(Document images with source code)

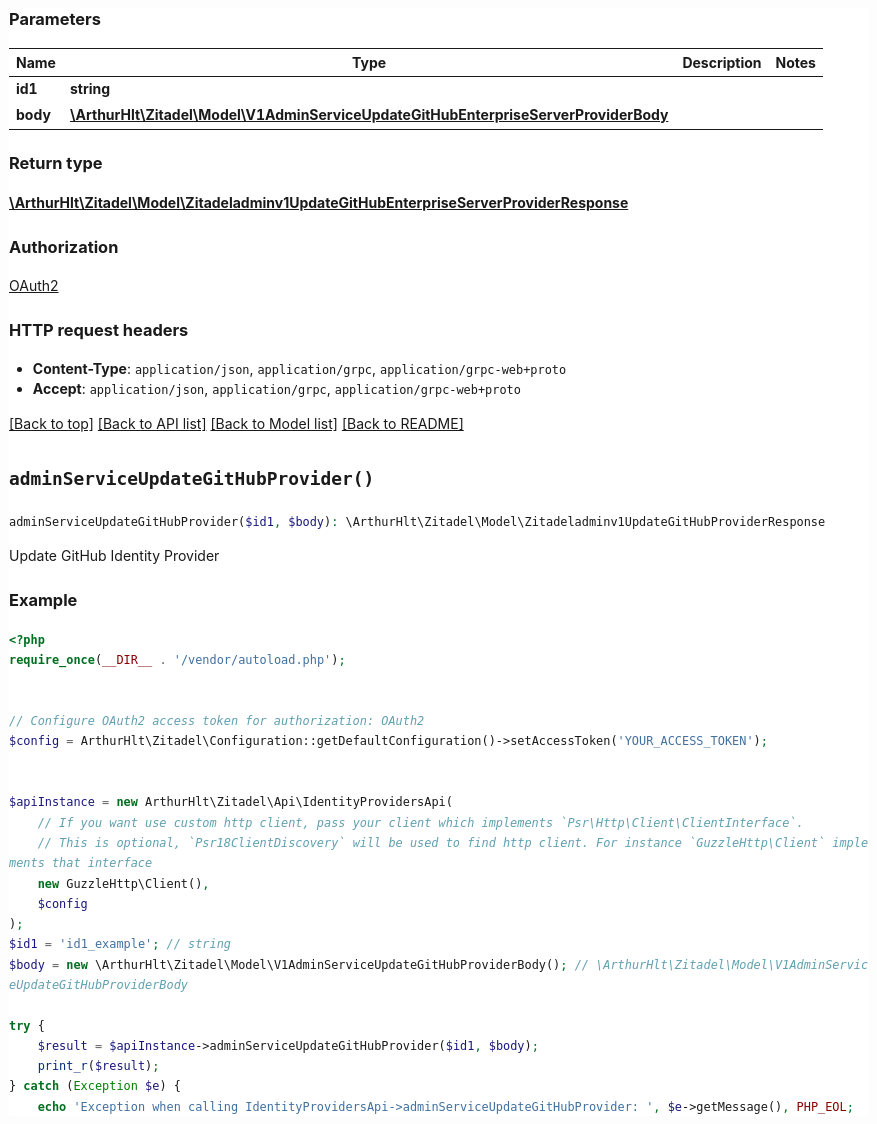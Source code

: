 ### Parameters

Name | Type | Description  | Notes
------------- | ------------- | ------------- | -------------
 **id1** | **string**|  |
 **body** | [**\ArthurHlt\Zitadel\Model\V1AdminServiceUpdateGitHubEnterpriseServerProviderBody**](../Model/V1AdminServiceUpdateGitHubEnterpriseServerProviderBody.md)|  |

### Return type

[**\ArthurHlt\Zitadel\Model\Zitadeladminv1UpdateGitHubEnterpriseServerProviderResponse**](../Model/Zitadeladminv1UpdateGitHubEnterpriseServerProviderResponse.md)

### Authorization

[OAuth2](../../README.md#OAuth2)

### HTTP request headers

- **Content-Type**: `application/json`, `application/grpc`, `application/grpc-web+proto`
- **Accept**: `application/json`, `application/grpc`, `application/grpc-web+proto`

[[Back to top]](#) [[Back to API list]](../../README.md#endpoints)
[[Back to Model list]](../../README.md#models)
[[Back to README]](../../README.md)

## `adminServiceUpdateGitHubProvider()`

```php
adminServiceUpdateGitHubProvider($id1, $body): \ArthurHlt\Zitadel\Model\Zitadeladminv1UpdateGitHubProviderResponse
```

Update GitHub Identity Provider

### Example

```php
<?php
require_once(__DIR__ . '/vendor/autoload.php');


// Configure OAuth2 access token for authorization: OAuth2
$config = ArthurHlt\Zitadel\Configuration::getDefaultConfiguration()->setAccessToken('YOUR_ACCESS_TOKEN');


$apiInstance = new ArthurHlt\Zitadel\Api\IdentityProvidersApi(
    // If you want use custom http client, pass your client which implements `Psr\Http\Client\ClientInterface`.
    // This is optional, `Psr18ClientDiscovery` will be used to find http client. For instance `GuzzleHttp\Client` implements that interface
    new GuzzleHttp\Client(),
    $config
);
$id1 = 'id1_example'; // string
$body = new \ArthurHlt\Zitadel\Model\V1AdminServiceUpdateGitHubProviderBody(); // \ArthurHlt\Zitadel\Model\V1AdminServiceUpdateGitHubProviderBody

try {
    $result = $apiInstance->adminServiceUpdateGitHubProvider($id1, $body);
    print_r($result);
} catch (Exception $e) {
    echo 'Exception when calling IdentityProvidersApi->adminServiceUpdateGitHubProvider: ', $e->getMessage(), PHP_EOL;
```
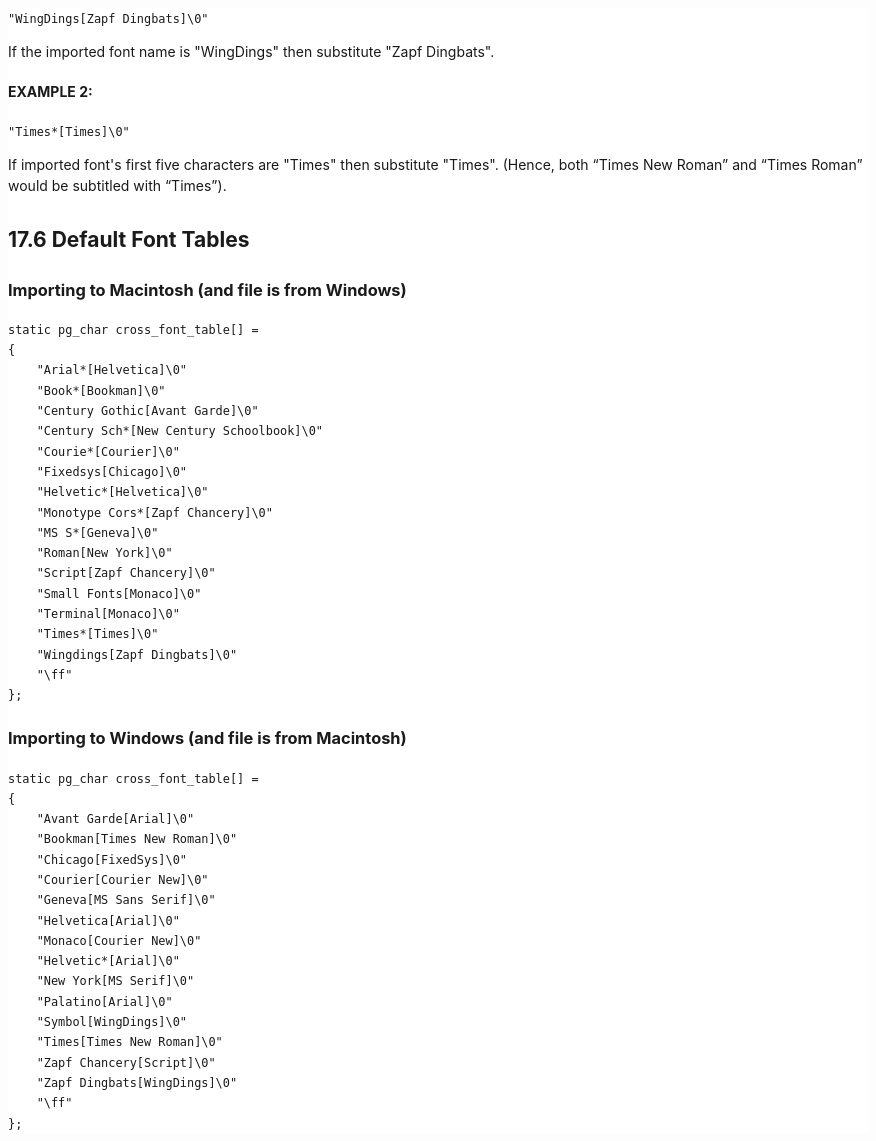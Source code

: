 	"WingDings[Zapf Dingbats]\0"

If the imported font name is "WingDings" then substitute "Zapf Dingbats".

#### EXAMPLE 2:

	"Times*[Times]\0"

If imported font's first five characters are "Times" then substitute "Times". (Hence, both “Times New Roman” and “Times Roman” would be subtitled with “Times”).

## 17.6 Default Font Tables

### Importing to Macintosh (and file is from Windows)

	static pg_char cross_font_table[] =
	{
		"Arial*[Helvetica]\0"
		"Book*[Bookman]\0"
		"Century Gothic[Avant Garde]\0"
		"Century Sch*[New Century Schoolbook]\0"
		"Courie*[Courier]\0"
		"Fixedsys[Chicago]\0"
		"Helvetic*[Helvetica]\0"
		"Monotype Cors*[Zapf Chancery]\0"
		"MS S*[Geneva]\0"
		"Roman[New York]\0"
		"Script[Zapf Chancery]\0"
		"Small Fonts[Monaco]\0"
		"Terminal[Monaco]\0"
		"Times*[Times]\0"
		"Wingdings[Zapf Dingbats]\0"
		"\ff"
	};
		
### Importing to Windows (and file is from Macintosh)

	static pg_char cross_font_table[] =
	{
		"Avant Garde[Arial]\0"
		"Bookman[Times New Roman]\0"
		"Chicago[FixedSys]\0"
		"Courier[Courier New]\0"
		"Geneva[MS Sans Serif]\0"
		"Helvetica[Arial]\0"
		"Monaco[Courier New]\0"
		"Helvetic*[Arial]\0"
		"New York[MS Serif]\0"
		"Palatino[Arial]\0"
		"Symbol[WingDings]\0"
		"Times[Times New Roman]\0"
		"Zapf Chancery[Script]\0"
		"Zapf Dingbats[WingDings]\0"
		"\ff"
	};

§ **TASK REQUIREMENTS**
Find how many lines contain "README" in the data. Write that number and nothing else.

§ **EXERCISE ANSWER**
4